**What you have to do:** Please return all of the records that follow, exactly as written.
++++ Exercise materials
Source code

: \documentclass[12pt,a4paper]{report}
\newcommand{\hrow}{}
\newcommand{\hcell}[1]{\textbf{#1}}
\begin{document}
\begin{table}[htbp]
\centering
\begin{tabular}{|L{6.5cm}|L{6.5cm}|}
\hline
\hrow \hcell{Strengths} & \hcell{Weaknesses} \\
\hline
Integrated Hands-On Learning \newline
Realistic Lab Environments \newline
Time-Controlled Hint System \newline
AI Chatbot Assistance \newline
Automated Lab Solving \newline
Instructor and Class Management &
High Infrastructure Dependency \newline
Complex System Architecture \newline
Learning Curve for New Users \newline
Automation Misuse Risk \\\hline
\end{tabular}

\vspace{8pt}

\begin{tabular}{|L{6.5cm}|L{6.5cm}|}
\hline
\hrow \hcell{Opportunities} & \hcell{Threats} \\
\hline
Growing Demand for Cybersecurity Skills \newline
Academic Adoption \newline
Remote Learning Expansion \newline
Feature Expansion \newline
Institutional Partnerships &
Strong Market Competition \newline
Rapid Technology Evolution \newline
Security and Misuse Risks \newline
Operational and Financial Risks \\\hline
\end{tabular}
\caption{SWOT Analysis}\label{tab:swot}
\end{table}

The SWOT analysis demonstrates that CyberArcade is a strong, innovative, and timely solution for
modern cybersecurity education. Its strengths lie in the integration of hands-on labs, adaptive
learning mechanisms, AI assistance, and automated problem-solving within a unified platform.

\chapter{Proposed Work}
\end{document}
++++++++
**Answer:**
Source code

: \documentclass[12pt,a4paper]{report}
\newcommand{\hrow}{}
\newcommand{\hcell}[1]{\textbf{#1}}
\begin{document}
\begin{table}[htbp]
\centering
\begin{tabular}{|L{6.5cm}|L{6.5cm}|}
\hline
\hrow \hcell{Strengths} & \hcell{Weaknesses} \\
\hline
Integrated Hands-On Learning \newline
Realistic Lab Environments \newline
Time-Controlled Hint System \newline
AI Chatbot Assistance \newline
Automated Lab Solving \newline
Instructor and Class Management &
High Infrastructure Dependency \newline
Complex System Architecture \newline
Learning Curve for New Users \newline
Automation Misuse Risk \\\hline
\end{tabular}

\vspace{8pt}

\begin{tabular}{|L{6.5cm}|L{6.5cm}|}
\hline
\hrow \hcell{Opportunities} & \hcell{Threats} \\
\hline
Growing Demand for Cybersecurity Skills \newline
Academic Adoption \newline
Remote Learning Expansion \newline
Feature Expansion \newline
Institutional Partnerships &
Strong Market Competition \newline
Rapid Technology Evolution \newline
Security and Misuse Risks \newline
Operational and Financial Risks \\\hline
\end{tabular}
\caption{SWOT Analysis}\label{tab:swot}
\end{table}

The SWOT analysis demonstrates that CyberArcade is a strong, innovative, and timely solution for
modern cybersecurity education. Its strengths lie in the integration of hands-on labs, adaptive
learning mechanisms, AI assistance, and automated problem-solving within a unified platform.

\chapter{Proposed Work}
\end{document}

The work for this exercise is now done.